▶ **SUPPLIED DATA**:
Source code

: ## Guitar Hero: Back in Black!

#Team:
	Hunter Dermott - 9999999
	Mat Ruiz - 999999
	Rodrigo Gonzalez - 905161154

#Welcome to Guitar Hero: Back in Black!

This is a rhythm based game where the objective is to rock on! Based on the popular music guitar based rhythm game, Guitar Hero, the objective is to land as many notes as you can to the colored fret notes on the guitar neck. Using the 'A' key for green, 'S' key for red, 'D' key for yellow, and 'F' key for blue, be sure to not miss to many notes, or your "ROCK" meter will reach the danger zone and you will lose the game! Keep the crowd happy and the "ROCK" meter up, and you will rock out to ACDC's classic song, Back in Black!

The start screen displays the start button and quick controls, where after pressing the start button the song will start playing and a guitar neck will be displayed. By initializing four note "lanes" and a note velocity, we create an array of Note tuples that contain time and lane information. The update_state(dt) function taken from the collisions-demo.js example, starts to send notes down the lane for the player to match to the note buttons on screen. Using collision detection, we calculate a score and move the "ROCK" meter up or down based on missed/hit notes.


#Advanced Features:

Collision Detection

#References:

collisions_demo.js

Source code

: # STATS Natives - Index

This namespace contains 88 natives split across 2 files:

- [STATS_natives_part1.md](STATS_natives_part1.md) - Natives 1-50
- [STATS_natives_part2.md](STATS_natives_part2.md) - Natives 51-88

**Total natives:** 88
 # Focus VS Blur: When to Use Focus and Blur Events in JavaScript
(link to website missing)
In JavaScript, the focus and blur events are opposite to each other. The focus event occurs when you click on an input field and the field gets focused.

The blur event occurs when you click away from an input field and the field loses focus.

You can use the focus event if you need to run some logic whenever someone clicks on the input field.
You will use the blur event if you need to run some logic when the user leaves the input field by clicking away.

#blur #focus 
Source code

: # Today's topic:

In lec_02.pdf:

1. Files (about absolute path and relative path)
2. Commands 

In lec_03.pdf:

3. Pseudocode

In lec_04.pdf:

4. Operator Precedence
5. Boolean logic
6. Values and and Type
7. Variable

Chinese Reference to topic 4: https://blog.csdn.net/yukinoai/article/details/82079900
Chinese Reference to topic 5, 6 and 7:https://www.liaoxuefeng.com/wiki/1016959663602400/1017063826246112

▶ **ABOUT THIS TASK**:
Where the listing above reaches the line that contains "The start screen", start retyping, and finish with the line that contains "The blur event occurs"; reproduce those lines exactly and no others.

▶ **TASK OUTPUT**:
The start screen displays the start button and quick controls, where after pressing the start button the song will start playing and a guitar neck will be displayed. By initializing four note "lanes" and a note velocity, we create an array of Note tuples that contain time and lane information. The update_state(dt) function taken from the collisions-demo.js example, starts to send notes down the lane for the player to match to the note buttons on screen. Using collision detection, we calculate a score and move the "ROCK" meter up or down based on missed/hit notes.


#Advanced Features:

Collision Detection

#References:

collisions_demo.js

Source code

: # STATS Natives - Index

This namespace contains 88 natives split across 2 files:

- [STATS_natives_part1.md](STATS_natives_part1.md) - Natives 1-50
- [STATS_natives_part2.md](STATS_natives_part2.md) - Natives 51-88

**Total natives:** 88
 # Focus VS Blur: When to Use Focus and Blur Events in JavaScript
(link to website missing)
In JavaScript, the focus and blur events are opposite to each other. The focus event occurs when you click on an input field and the field gets focused.

The blur event occurs when you click away from an input field and the field loses focus.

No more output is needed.